Hippo (5th century BC) is the earliest thinker whom I can find who used animal dissections specifically for the purposes of comparative anatomy. Censorinus (3rd century AD) attributes this experiment to Hippo:
“Hippo […] believes that semen flows from the marrow and proves this by the fact that if, after the male livestock has been admitted to the females, the males are slaughtered, one does not find their marrow, since it has been exhausted” (D9).
Hippo tried to prove that marrow was the same thing as semen by conducting an experiment that showed that if you deplete an animal’s semen, you deplete its marrow. In the minds of many ancient Greek philosophers, the stuff at the inside of our bone, which we today would call ‘bone marrow’, was semen and the stuff that made up our brain. This facilitated a view, held by some, such as Plato (428 - 348 BC), according to which a man’s brain is connected to his skeletal system, which contains marrow, and also to his reproductive organs, which emit marrow during sex.
We don’t know what Hippo thought about all of this, but the results of his (alleged) experiment facilitated ancient Greek theorizing about how our brains and reproductive system are connected.

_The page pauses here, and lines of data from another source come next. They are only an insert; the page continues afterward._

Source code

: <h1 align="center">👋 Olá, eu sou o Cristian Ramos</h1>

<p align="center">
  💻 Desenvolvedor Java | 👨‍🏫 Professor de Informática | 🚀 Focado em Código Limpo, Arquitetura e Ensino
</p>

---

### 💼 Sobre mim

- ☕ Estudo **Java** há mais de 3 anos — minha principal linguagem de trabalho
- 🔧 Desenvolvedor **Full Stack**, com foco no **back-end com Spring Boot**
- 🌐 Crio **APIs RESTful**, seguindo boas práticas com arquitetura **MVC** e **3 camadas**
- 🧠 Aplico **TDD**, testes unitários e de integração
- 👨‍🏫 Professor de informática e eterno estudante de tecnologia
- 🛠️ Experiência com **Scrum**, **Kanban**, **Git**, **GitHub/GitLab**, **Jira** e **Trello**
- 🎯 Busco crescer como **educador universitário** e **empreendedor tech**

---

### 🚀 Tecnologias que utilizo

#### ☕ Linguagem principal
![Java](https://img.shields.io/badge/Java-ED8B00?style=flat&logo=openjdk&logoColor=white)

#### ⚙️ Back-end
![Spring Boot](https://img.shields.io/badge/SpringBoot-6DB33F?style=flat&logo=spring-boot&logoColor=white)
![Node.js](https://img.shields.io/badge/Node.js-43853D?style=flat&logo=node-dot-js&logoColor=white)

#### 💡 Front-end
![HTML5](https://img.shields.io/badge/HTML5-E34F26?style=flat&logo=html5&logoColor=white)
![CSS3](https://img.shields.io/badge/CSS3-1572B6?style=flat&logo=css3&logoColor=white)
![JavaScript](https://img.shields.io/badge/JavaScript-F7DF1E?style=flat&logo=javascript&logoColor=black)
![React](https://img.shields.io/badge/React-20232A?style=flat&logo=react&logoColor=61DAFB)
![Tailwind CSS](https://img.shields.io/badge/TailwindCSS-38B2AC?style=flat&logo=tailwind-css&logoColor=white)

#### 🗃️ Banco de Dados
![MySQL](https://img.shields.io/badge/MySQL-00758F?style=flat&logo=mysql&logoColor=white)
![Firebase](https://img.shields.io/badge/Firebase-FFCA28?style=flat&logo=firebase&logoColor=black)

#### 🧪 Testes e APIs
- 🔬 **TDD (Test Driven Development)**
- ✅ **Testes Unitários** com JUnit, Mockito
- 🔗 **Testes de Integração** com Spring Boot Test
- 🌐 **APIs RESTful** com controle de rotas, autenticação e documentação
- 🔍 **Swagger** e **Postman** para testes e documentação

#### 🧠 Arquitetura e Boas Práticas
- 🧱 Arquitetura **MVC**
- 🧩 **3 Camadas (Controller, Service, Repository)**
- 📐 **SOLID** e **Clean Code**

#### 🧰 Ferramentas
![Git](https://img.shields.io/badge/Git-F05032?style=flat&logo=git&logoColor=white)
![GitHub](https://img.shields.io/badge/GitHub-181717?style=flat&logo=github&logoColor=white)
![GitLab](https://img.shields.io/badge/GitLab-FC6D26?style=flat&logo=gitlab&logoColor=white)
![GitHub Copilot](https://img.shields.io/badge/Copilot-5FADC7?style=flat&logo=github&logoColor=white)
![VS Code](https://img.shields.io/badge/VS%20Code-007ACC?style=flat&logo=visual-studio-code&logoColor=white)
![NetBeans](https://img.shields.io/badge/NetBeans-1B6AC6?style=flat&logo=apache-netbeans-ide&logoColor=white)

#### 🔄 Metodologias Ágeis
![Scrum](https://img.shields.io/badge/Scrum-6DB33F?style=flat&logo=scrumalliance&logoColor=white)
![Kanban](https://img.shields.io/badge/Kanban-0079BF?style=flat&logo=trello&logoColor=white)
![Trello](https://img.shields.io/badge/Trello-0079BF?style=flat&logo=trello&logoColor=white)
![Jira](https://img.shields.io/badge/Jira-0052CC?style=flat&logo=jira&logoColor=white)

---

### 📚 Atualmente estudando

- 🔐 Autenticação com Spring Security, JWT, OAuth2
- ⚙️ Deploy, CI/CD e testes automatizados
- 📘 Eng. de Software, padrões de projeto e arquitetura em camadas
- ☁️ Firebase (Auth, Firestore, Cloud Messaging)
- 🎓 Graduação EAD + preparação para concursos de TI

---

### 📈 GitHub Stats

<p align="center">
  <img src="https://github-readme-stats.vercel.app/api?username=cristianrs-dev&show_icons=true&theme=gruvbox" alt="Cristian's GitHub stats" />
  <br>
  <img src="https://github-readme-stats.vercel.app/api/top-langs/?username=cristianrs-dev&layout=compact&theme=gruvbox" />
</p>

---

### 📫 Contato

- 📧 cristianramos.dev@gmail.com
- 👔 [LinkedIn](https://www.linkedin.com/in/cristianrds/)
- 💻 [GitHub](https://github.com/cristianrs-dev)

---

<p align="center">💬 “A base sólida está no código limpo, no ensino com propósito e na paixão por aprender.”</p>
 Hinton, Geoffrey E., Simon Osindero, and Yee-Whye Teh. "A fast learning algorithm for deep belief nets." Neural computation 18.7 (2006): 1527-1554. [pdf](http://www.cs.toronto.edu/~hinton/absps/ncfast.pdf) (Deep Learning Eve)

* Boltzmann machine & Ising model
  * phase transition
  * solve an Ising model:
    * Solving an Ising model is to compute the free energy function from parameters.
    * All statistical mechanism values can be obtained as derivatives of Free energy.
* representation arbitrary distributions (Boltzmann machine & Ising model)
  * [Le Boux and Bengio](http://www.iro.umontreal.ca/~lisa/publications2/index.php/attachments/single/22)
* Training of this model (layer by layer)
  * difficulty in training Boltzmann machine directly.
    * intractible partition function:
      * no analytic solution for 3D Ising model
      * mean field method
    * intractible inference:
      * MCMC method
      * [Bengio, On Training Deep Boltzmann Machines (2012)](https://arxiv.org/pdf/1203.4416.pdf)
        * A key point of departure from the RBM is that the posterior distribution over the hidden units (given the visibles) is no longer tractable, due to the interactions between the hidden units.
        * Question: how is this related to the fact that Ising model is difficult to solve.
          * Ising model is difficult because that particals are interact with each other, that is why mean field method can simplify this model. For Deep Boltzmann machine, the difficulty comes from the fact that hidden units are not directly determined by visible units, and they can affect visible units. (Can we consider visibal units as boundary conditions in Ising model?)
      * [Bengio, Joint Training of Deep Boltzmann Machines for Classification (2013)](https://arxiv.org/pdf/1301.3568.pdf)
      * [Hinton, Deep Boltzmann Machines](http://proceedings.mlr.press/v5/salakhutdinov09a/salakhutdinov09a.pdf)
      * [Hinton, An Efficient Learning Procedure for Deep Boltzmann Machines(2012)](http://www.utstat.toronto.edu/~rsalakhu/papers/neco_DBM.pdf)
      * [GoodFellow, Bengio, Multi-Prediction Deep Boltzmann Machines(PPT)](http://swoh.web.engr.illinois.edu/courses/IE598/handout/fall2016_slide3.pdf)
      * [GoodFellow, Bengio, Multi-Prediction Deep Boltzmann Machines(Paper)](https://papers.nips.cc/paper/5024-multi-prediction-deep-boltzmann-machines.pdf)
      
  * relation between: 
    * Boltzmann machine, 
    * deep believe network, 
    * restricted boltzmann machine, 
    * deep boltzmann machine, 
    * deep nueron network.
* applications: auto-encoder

Another experiment is reported to us in the anonymous text On the Heart. The author says: dye water blue and then let an animal drink it, and then cut up open its body; we would find that its windpipe had been dyed blue (§2).
The author believes that this experiment shows that some of the water that we drink ends up in our lungs and travels down the windpipe. When we drink something, it doesn’t all go to the stomach.
The author has a very interesting reason for believing this matters. When our hearts pound in our chest, that’s because they’ve gotten hot. They need to be cooled down somehow. And our lungs exist as something like an ice pack or a cooling pad for the heart. Our overheating hearts press up against the lungs and get cooled down. What makes the heart cool? Well, partly air, but also partly the water we drink that has arrived in the lungs via the windpipe. So, the anatomy that animal dissections reveal (or allegedly reveal) shines some light on physiology.
On the Heart was written quite a bit later than Hippo and the dawn of comparative anatomy, probably in early 3rd century BC. We know this because it has detailed knowledge of things that were discovered only later. But the experiment that the text records seems to have been known earlier. That’s because Plato in the Timaeus says the exact same things about the windpipe, the lungs, and the heart. He doesn’t report to us how he knows them, but he seems to have gotten these beliefs from the same experiment that the author of On the Heart discusses.
So, for that reason, we should mark down the experiment in On the Heart as being earlier than the text itself.
So, if that’s the dawn of comparative anatomy and animal dissections, what comes later? Not much for a little while. Plato seems to rely on the results of animal dissections but never explicitly talks about dissections, from which we might infer that he heard about them being done but never did one himself.
Aristotle (384 - 322 BC), Plato’s student, is the real champion of comparative anatomy in antiquity. Consider what he says here:
“The inner parts of human beings are especially unknown, so that we must refer our investigation to those of the other animals that have a nature that is about the same” (History of Animals I.16 494b21-24).
Here, he shows an acceptance of the limitations of Greek knowledge of internal human anatomy and consciously resolves to study analogous organs in similar animals.
The history of comparative anatomy continues from there right through to the 21st century, as scientists even today conclude things about humans from studying other animals.